Feb 28, 2020Chris LaBranche


It’s no secret that when it comes to Italian wine, there is no beating Piedmont. From regal Barolo and complex Barbaresco to simple yet excellent gems like Barbera, Dolcetto, and Freisa, one could devote their entire wine drinking existence to this region and want for very little. Yet, often left out of these conversations surrounding Piedmontese greatness is the region’s subalpine, hidden alpine alter-ego, Alto Piemonte. Though wine nerds like ourselves have long appreciated these northerly gems for their high-toned fruit and considerable value relative to their cousins to the south, this subregion is also one of Italy’s most intriguing. The wines of Piedmont are generally often referred to as ‘alpine’, yet it’s really these wines that deserve that title. A recent discovery for us, Azienda Agricola NOAH is a real treasure of the subregion, and it’s their two best wines that will take us to the region this month.
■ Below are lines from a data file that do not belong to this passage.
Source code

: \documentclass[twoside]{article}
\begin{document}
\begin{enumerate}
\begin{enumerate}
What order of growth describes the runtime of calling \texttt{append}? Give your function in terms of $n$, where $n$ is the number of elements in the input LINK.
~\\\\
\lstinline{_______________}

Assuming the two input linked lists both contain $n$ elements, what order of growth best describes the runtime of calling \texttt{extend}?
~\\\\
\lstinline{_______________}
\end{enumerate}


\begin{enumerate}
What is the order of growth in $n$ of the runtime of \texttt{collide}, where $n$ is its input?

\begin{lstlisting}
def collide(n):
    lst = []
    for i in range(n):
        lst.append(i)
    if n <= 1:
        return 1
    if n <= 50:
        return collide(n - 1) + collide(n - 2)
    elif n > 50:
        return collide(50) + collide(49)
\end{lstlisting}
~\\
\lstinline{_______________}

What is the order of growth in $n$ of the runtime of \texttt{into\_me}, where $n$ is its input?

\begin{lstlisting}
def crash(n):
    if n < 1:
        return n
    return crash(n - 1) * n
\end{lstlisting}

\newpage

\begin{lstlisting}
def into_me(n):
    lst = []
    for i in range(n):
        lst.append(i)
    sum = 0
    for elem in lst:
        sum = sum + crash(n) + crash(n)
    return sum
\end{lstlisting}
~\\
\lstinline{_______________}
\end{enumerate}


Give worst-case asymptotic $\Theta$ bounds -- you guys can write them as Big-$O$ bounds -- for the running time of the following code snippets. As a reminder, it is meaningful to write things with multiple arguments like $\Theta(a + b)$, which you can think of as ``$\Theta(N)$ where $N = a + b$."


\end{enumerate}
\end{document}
We’ll begin with what is one of the estate’s ‘humbler’ bottlings that is actually sourced from their oldest vines of any variety. Though Croatina is most often used as a blender grape to round out Nebbiolo’s natural rusticity when grown in colder climates such as these, when sourced from very old vines it can indeed produce wines that rival the best Nebbiolos in complexity and depth. Case in point is this wine. The last vintage ever made was 2015 and is it ever spectacular. Broad, deep, and fresh, it is a glorious example of an alpine red that balances drinkability and ripeness perfectly. 

How To:

Croatina, grown mainly in this corner of Piedmont and in parts of Lombardy, is one of Italy’s rarest varieties, covering fewer than 5,000 acres today. Unlike Nebbiolo, it is more at home in colder terroirs, and therefore achieves full ripess more easily than Nebbiolo, hence the tradition of blending it into the best Nebbiolo-based wines in favor of increased drinkability. When drinking this lovely wine, many other alpine reds come to mind–Savoie Mondeuse, Jura Poulsard, and Val d’Aosta Cornalin–they all share an alpine energy manifest by way of crunchy red fruit, mountain herbs, and a saline finish. Best drunk cool and with rich fare. Braised pork or beef with egg noodles would be ideal.